From the start, Aherne knew with absolute clarity how she wanted The Royle Family to look, and with the success of Mrs Merton behind her, was able to force through her ideas against the considered judgement of certain BBC executives who thought they knew better. She insisted that there must be no laughter-track, and said that if the Royles were ever to leave their front room, it would only be to go to the kitchen. She cited Till Death Us Do Part; so sure of itself when the Garnetts were arguing in the parlour, but awkward and forced whenever they left their four walls.
She was proved triumphantly right, and The Royle Family was duly festooned with awards. But after the third series, Aherne and her long-term writing partner Craig Cash decided to quit while they were ahead. They felt they'd taken the Royles - including their own characters, idle Denise and dopey Dave - as far as they could go. Moreover, Aherne had tired of having her personal life chronicled in the tabloid press, and wanted to withdraw from the spotlight. She moved to Australia. Cash teamed up with an old school friend, Phil Mealey, and wrote the well-received Early Doors. But last year Aherne, having quietly returned from Australia, decided that there was one more hour's mileage in the Royles, that there was one theme she and Cash had not yet explored. Hence tomorrow night's valedictory episode, "The Queen of Sheba", which features all the main original cast members doing what they do so well, and in particular a spellbinding performance from Liz Smith, who plays nana.
The episode is to be followed by a documentary in which members of the cast, and well-known fans of the series, including JK Rowling, Noel Gallagher, Ken Loach, Peter Kay, Johnny Vegas, Shaun Ryder of The Happy Mondays, Paul Heaton of The Beautiful South, Richard Madeley and Judy Finnegan, explain what they admire about it, and in some cases, how life in the Royle household reminds them of their own childhoods. I was privileged to do these interviews myself, visiting JK Rowling in her Edinburgh office, Loach on the set of his latest film, and Gallagher in his Buckinghamshire recording studio. I even got to sit on Richard and Judy's sofa, which is almost as famous as, though decidedly less shabby than, the one in the Royle's front room.
Richard and Judy on what they like about The Royle Family
Judy: I know those people. That family reminds me a lot of my own uncles and aunts - the kind of conversations they have, and the way they group around the telly, it's just so typical of what went on in my childhood. I think Caroline and Craig are geniuses, the way they catch that northern inflection.

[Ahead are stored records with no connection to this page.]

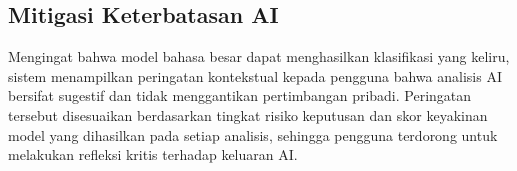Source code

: \documentclass[11pt]{article}
\begin{document}
\subsection{Mitigasi Keterbatasan AI}
Mengingat bahwa model bahasa besar dapat menghasilkan klasifikasi yang keliru, sistem menampilkan peringatan kontekstual kepada pengguna bahwa analisis AI bersifat sugestif dan tidak menggantikan pertimbangan pribadi. Peringatan tersebut disesuaikan berdasarkan tingkat risiko keputusan dan skor keyakinan model yang dihasilkan pada setiap analisis, sehingga pengguna terdorong untuk melakukan refleksi kritis terhadap keluaran AI.
 
\renewcommand{\refname}{DAFTAR PUSTAKA}


 
\end{document}
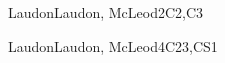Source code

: \begin{syllabus}
\begin{unit}{\SPHistory}{}{LaudonLaudon, McLeod}{2}{C2,C3}
    \begin{topics}
    	\item \SPHistoryTopicPrehistory
        \item \SPHistoryTopicHistory
        \item \SPHistoryTopicPioneers
        \item \SPHistoryTopicHistoryOf
    \end{topics}
    \begin{learningoutcomes}%
        \item \SPHistoryLOIdentifySignificant [\Familiarity]
        \item \SPHistoryLOIdentifyTheSeveral [\Familiarity]
        \item \SPHistoryLODiscussTheForLanguage [\Familiarity]
        \item \SPHistoryLOCompareDaily [\Familiarity]
    \end{learningoutcomes}
\end{unit}

\begin{unit}{\SPSocialContext}{}{LaudonLaudon, McLeod}{4}{C23,CS1}
    \begin{topics}
	    \item \SPSocialContextTopicSocial
	    \item \SPSocialContextTopicImpact
	    \item \SPSocialContextTopicGrowth
	    \item \SPSocialContextTopicOften
	    \item \SPSocialContextTopicAccessibility
	    \item \SPSocialContextTopicContext
    \end{topics}
    \begin{learningoutcomes}%
	    \item \SPSocialContextLODescribePositive[\Familiarity]
	    \item \SPSocialContextLOIdentifyDevelopers[\Usage]
	    \item \SPSocialContextLOInterpretThe[\Assessment]
	    \item \SPSocialContextLOEvaluateTheA [\Familiarity]
	    \item \SPSocialContextLOSummarizeTheSocial [\Familiarity]
	    \item \SPSocialContextLODiscussHowServes [\Familiarity]
	    \item \SPSocialContextLOAnalyzeTheCons [\Familiarity]
	    \item \SPSocialContextLODescribeTheTheOf [\Usage]
	    \item \SPSocialContextLOExplainTheContext [\Familiarity]
    \end{learningoutcomes}
\end{unit}


\end{syllabus}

Richard: I come from a typically soft southern family [but] I originally got to like it because Judy told me this was her past, this was her background. We got together in the early-to mid-1980s and I can remember Christmas parties [with Judy's family] that are just like the occasional parties you see on the series. So I had an authentic whiff of that as well.
Judy: Yet my mum, who is very working-class, always hated Coronation Street because she thought she was going to rise above all that. My mum's very old now. I've never watched The Royle Family with her.
Richard: I suspect your mother watched it secretly, because it was around the time of the first series that she used to come in and say to friends at our house on Sundays, "Does your nan live with you?"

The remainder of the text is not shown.